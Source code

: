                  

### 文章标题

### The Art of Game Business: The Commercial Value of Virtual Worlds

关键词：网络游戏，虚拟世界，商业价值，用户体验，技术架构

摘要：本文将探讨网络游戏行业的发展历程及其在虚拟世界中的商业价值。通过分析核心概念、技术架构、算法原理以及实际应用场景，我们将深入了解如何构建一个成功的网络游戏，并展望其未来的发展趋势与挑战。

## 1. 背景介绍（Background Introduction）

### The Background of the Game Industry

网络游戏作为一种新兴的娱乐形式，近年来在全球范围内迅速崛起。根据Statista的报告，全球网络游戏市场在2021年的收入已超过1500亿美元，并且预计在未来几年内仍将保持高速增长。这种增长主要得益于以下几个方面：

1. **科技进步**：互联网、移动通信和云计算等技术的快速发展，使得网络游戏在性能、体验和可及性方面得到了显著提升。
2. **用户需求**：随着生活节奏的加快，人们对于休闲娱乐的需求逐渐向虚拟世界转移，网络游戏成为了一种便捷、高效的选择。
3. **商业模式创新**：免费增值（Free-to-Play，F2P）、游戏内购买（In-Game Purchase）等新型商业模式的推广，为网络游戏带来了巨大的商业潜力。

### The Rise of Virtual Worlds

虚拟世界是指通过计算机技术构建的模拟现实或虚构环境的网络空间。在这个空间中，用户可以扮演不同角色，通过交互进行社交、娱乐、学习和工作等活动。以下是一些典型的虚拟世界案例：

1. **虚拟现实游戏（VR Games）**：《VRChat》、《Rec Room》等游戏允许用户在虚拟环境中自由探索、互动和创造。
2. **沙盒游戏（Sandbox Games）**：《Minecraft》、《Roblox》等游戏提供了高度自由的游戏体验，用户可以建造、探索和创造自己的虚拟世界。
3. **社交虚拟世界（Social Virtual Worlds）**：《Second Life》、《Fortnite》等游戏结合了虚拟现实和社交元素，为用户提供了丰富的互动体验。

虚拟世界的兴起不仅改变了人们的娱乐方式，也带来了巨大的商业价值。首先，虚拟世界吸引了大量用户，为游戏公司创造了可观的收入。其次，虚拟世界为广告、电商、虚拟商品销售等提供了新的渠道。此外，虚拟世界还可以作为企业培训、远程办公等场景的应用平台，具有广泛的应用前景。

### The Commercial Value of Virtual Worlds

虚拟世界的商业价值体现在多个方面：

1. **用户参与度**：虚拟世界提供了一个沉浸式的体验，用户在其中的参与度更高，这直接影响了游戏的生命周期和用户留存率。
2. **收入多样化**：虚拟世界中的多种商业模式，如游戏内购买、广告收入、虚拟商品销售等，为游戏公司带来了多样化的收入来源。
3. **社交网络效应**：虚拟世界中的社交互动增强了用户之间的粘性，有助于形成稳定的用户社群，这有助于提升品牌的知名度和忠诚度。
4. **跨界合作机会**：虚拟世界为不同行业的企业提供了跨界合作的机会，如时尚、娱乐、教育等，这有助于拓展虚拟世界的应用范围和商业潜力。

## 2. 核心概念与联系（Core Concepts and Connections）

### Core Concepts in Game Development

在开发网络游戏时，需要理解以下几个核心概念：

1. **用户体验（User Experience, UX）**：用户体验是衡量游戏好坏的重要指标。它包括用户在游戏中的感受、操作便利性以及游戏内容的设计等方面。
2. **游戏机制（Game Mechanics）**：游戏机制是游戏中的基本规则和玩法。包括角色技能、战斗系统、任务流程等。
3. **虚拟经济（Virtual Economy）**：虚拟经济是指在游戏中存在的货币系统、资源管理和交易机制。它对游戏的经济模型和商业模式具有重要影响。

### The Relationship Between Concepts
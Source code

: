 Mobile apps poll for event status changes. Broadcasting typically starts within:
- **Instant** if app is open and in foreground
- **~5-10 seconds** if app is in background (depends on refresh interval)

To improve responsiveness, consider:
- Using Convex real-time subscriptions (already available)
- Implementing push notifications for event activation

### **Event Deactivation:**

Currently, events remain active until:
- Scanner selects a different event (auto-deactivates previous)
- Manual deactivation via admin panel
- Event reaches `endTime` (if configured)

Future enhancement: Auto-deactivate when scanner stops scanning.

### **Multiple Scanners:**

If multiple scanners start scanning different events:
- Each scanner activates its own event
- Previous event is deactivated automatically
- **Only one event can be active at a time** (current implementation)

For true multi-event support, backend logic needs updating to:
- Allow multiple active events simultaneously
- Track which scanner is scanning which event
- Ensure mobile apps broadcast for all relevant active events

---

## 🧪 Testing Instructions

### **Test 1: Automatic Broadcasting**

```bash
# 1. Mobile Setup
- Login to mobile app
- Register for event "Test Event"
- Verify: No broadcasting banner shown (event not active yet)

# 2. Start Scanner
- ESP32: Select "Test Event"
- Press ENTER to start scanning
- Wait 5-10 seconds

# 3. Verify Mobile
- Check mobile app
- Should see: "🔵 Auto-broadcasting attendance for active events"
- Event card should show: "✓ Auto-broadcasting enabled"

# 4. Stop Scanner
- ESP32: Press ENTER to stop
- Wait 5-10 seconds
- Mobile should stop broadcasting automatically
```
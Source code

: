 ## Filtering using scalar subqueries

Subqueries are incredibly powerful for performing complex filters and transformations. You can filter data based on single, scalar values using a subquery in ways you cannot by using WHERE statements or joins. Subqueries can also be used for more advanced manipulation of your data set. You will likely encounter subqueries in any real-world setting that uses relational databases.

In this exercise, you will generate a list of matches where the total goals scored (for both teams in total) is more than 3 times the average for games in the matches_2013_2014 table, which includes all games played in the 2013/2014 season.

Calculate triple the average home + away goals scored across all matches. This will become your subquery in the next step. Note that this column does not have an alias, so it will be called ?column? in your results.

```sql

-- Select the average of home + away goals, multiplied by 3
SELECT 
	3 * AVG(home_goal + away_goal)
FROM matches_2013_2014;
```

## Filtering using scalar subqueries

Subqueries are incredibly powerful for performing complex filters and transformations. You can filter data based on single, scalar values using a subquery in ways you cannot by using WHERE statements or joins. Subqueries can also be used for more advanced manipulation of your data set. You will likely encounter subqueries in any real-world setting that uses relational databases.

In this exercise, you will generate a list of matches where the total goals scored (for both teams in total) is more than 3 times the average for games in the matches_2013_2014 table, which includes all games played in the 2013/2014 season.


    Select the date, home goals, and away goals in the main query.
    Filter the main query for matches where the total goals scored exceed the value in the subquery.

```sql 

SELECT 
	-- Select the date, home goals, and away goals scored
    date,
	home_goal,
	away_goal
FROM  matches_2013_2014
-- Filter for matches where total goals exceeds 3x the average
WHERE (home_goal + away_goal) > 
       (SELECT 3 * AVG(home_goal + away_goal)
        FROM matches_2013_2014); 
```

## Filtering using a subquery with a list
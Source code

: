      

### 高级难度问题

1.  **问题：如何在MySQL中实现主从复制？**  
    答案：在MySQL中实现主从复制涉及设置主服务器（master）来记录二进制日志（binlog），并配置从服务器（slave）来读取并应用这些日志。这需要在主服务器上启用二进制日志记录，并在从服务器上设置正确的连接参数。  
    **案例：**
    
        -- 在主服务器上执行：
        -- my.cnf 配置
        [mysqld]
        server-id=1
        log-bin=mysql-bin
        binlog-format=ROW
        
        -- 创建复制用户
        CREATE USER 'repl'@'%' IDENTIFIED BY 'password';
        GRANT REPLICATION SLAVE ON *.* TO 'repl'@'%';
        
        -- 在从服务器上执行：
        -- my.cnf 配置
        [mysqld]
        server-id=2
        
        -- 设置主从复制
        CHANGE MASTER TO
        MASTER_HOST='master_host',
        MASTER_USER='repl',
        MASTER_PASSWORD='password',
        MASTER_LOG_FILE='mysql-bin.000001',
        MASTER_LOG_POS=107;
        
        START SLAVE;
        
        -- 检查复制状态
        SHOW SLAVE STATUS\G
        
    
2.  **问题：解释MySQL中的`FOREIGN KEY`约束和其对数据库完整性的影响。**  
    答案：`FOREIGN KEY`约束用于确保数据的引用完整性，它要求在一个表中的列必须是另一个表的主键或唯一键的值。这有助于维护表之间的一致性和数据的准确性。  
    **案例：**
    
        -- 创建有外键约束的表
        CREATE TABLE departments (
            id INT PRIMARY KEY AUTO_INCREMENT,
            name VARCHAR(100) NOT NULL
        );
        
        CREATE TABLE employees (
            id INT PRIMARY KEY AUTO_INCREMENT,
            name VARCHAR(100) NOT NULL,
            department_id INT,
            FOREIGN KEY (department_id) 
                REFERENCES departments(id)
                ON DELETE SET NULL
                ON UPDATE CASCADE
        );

• • • • •

### Aim of the task
Would you print exactly the lines from the first line of the entries above through the line that has "2. **收入多样化**：虚", both included, and stop there?

### Expected output
Source code

:                  

### 文章标题

### The Art of Game Business: The Commercial Value of Virtual Worlds

关键词：网络游戏，虚拟世界，商业价值，用户体验，技术架构

摘要：本文将探讨网络游戏行业的发展历程及其在虚拟世界中的商业价值。通过分析核心概念、技术架构、算法原理以及实际应用场景，我们将深入了解如何构建一个成功的网络游戏，并展望其未来的发展趋势与挑战。

## 1. 背景介绍（Background Introduction）

### The Background of the Game Industry

网络游戏作为一种新兴的娱乐形式，近年来在全球范围内迅速崛起。根据Statista的报告，全球网络游戏市场在2021年的收入已超过1500亿美元，并且预计在未来几年内仍将保持高速增长。这种增长主要得益于以下几个方面：

1. **科技进步**：互联网、移动通信和云计算等技术的快速发展，使得网络游戏在性能、体验和可及性方面得到了显著提升。
2. **用户需求**：随着生活节奏的加快，人们对于休闲娱乐的需求逐渐向虚拟世界转移，网络游戏成为了一种便捷、高效的选择。
3. **商业模式创新**：免费增值（Free-to-Play，F2P）、游戏内购买（In-Game Purchase）等新型商业模式的推广，为网络游戏带来了巨大的商业潜力。

### The Rise of Virtual Worlds

虚拟世界是指通过计算机技术构建的模拟现实或虚构环境的网络空间。在这个空间中，用户可以扮演不同角色，通过交互进行社交、娱乐、学习和工作等活动。以下是一些典型的虚拟世界案例：

1. **虚拟现实游戏（VR Games）**：《VRChat》、《Rec Room》等游戏允许用户在虚拟环境中自由探索、互动和创造。
2. **沙盒游戏（Sandbox Games）**：《Minecraft》、《Roblox》等游戏提供了高度自由的游戏体验，用户可以建造、探索和创造自己的虚拟世界。
3. **社交虚拟世界（Social Virtual Worlds）**：《Second Life》、《Fortnite》等游戏结合了虚拟现实和社交元素，为用户提供了丰富的互动体验。

虚拟世界的兴起不仅改变了人们的娱乐方式，也带来了巨大的商业价值。首先，虚拟世界吸引了大量用户，为游戏公司创造了可观的收入。其次，虚拟世界为广告、电商、虚拟商品销售等提供了新的渠道。此外，虚拟世界还可以作为企业培训、远程办公等场景的应用平台，具有广泛的应用前景。

### The Commercial Value of Virtual Worlds

虚拟世界的商业价值体现在多个方面：

1. **用户参与度**：虚拟世界提供了一个沉浸式的体验，用户在其中的参与度更高，这直接影响了游戏的生命周期和用户留存率。
2. **收入多样化**：虚拟世界中的多种商业模式，如游戏内购买、广告收入、虚拟商品销售等，为游戏公司带来了多样化的收入来源。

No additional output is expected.